CSS, sensibilité à la casse, doctype switching et lecture des specs

Par Laurent Denis, le 17 novembre 2004.

Comme je n'ai pas pu m'empêcher de jeter un oeil dans mon Feed Deemon ce matin, un billet de Dive the Web m'a fait sursauter :

Le language CSS est sensible à la casse. Du moins, c'est ce que je croyais.

Et bien, me voici toute ébaubie, je découvre qu'il ne l'est pas. J'ai défini une class smallTxt et j'ai fait une faute de frappe en oubliant de capitaliser le t... et ça marche. Je m'étonne, je crois d'abord faire face à un bug du navigateur. Je teste dans FireFox 1.0 et IE6. J'ai ensuite essayé le coup avec SMALLTxt et SmALLtxt... Même résultat: le style est toujours appliqué.

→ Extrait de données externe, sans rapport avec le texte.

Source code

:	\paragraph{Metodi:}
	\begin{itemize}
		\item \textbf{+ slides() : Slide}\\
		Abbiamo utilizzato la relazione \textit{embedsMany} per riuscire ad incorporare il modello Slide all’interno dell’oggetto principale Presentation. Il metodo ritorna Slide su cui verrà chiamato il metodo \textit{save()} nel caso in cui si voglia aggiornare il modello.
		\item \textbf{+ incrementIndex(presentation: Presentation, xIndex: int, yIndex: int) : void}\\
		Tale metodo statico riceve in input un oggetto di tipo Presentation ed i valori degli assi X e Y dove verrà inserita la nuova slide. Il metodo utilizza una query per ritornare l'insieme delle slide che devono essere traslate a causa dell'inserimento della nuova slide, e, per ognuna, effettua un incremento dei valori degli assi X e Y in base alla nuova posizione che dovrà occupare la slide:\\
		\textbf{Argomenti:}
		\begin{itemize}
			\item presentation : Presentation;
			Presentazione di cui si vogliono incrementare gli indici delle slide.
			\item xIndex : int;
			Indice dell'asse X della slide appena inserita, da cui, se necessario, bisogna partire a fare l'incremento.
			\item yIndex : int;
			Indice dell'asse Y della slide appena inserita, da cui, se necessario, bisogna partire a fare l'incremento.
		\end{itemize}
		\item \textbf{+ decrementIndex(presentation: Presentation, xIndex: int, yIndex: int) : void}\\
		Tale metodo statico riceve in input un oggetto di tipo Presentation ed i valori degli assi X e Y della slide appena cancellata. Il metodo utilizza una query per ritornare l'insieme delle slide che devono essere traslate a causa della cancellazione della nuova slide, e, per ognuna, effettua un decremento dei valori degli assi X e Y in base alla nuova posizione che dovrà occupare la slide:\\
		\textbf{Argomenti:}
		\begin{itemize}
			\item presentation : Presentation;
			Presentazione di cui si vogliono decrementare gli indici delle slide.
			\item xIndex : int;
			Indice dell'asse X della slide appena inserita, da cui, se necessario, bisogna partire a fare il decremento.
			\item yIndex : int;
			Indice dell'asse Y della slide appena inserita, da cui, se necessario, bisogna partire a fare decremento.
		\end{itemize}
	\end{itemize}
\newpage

Je vérifie donc sur quelques sites et j'ai la confirmation que je cherchais: le CSS n'est pas sensible à la casse.

CSS est insensible à la casse... pour ce qui le concerne

En fait, selon le principe d'orthogonalité, CSS2.0 est insensible à la casse pour ce qui dépend d'elle-même... mais laisse les autres normes concernées décider pour le reste :

Toutes les feuilles de style CSS sont insensibles à la casse, sauf leurs parties qui ne sont pas régies par CSS. Ainsi celles qui sont sensibles à la casse, comme les valeurs des attributs de HTML "id" et "class", les noms des polices et les URIs qui sont hors du cadre de cette spécification. Noter en particulier que les noms des éléments ne sont pas dépendants de la casse pour HTML, alors qu'en XML ils le sont.

La sensibilité à la casse des noms de classes est donc régit non par CSS2.0, mais par HTML4.01, qui est on ne peut plus explicite à ce sujet :

class = liste-de-valeurs-cdata [CS]

Mais si... c'est explicite : suivez le lien sur la mention [CS] :

Chaque définition d'attribut contient des informations concernant la sensibilité à la casse pour les valeurs qu'il admet. L'information de casse est présentée selon les clés suivantes :

CS
La valeur est sensible à la casse (i.e., l'agent utilisateur interprète « a » et « A » différemment).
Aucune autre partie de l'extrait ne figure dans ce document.